EDITORIAL | Somalis have now announced their upcoming election timelines for lawmakers and senators in the next parliament, as well as the new president. All processes will be carried out using indirect voting for the country’s leaders, failed bid for universal suffrage due to political disputes that wasted every chance.
It is a reflection of how fast and smooth things can move when leaders sit down to discuss. More importantly, it is a result of compromise.
This week, President Farmajo referred to compromise when, during an event organized by the RAAS Institute for Policy Analysis, he argued that give-and-take had prevented foreign brokers from intervening in the country’s political discussions.
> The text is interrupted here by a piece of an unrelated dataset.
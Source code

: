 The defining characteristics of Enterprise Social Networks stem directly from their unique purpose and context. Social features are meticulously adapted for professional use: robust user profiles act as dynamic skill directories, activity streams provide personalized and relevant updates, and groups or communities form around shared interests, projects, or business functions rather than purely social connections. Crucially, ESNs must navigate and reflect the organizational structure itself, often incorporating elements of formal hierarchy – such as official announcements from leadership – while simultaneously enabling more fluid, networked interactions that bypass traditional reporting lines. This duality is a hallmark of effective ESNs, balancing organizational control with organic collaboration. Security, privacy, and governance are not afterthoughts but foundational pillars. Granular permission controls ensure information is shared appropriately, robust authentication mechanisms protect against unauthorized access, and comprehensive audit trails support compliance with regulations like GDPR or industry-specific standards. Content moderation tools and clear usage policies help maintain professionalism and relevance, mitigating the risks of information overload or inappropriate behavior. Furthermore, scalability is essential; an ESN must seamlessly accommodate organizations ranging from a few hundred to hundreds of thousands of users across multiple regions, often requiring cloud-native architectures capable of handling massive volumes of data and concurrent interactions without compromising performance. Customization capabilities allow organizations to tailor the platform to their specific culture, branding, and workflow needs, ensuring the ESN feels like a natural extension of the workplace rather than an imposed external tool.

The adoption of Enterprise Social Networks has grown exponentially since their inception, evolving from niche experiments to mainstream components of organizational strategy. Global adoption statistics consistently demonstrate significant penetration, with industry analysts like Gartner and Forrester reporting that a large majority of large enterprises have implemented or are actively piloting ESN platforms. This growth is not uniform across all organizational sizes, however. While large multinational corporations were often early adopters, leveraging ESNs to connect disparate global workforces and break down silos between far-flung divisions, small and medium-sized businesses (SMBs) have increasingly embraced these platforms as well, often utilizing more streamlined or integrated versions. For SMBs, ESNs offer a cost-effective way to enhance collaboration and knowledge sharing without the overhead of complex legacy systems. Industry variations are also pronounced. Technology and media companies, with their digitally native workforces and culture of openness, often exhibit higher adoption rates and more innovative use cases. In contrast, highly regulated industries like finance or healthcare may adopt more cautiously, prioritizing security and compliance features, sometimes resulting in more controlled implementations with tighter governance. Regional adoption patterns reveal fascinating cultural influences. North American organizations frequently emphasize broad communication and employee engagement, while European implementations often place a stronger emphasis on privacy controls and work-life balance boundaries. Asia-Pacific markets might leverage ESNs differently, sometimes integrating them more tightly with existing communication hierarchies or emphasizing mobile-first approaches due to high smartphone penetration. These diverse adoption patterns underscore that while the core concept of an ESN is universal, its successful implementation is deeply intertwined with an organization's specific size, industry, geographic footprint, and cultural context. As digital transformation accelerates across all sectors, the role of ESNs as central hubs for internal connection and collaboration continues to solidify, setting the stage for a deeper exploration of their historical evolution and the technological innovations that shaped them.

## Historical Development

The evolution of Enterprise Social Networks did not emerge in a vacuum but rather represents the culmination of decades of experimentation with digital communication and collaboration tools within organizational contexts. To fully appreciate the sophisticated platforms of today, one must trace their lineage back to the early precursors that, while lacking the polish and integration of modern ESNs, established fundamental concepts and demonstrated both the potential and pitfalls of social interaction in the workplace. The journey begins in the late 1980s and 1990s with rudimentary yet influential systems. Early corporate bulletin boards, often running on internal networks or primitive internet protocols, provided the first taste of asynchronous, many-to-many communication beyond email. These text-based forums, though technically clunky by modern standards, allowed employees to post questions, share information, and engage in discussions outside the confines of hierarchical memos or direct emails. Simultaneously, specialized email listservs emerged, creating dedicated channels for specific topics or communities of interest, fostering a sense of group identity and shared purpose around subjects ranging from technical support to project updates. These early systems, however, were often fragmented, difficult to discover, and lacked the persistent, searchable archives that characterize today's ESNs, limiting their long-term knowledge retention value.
That, he suggested, had prevented a possible interference.
In fact, Somalia’s problems have often been blamed for outside interference either in conditional support or in using certain entities to create chaos.
But Somalia’s real challenge ahead of the election may lie in security weaknesses. Despite the quarrel between the federal government in Mogadishu and the federal states, all levels of government have faced the same problem: Al-Shabaab.
We note that there is some form of communication between these levels of government that can help prevent possible attacks on civilian installations. However, the country must not forget that the Al-Shabaab challenge is precisely the reason why the country has not been able to hold a one-vote election.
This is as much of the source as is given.